- _Extracted data_:

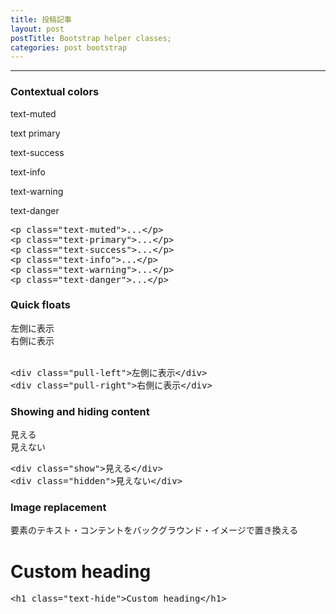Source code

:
 ```yaml
---
title: 投稿記事
layout: post
postTitle: Bootstrap helper classes;
categories: post bootstrap
---
```


-----

<h3>Contextual colors</h3>

<p class="text-muted">text-muted</p>
<p class="text-primary">text primary</p>
<p class="text-success">text-success</p>
<p class="text-info">text-info</p>
<p class="text-warning">text-warning</p>
<p class="text-danger">text-danger</p>

<pre>
&lt;p class="text-muted"&gt;...&lt;/p&gt;
&lt;p class="text-primary"&gt;...&lt;/p&gt;
&lt;p class="text-success"&gt;...&lt;/p&gt;
&lt;p class="text-info"&gt;...&lt;/p&gt;
&lt;p class="text-warning"&gt;...&lt;/p&gt;
&lt;p class="text-danger"&gt;...&lt;/p&gt;
</pre>

<h3>Quick floats</h3>
<div class="pull-left">左側に表示</div>
<div class="pull-right">右側に表示</div>
<br>

<pre>
&lt;div class="pull-left">左側に表示&lt;/div>
&lt;div class="pull-right">右側に表示&lt;/div>
</pre>

<h3>Showing and hiding content</h3>
<div class="show">見える</div>
<div class="hidden">見えない</div>

<pre>
&lt;div class="show">見える&lt;/div>
&lt;div class="hidden">見えない&lt;/div>
</pre>

<h3>Image replacement</h3>
要素のテキスト・コンテントをバックグラウンド・イメージで置き換える
<h1 class="text-hide">Custom heading</h1>
<pre>
&lt;h1 class="text-hide">Custom heading&lt;/h1>
</pre>

<script src="{{site.url&gt;}}/js/jquery.js"></script>
<script src="{{site.url}}/assets/googlecodeprettify/prettify.js"></script>

<script type="text/javascript">
var $window = $(window)
// make code pretty
window.prettyPrint && prettyPrint()
$('pre').addClass('prettyprint');
  prettyPrint();
$('pre').css("background","#000");
$('pre').css("font-size","1.1em");
$('pre').css("border","0px");

$('kbd').css("background","#000");
$('code').css("background","#333");

</script>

- _Work instructions_: Each line of the entries that contains the word "hidden" should be listed.

- _Task answer_:
<div class="hidden">見えない</div>
&lt;div class="hidden">見えない&lt;/div>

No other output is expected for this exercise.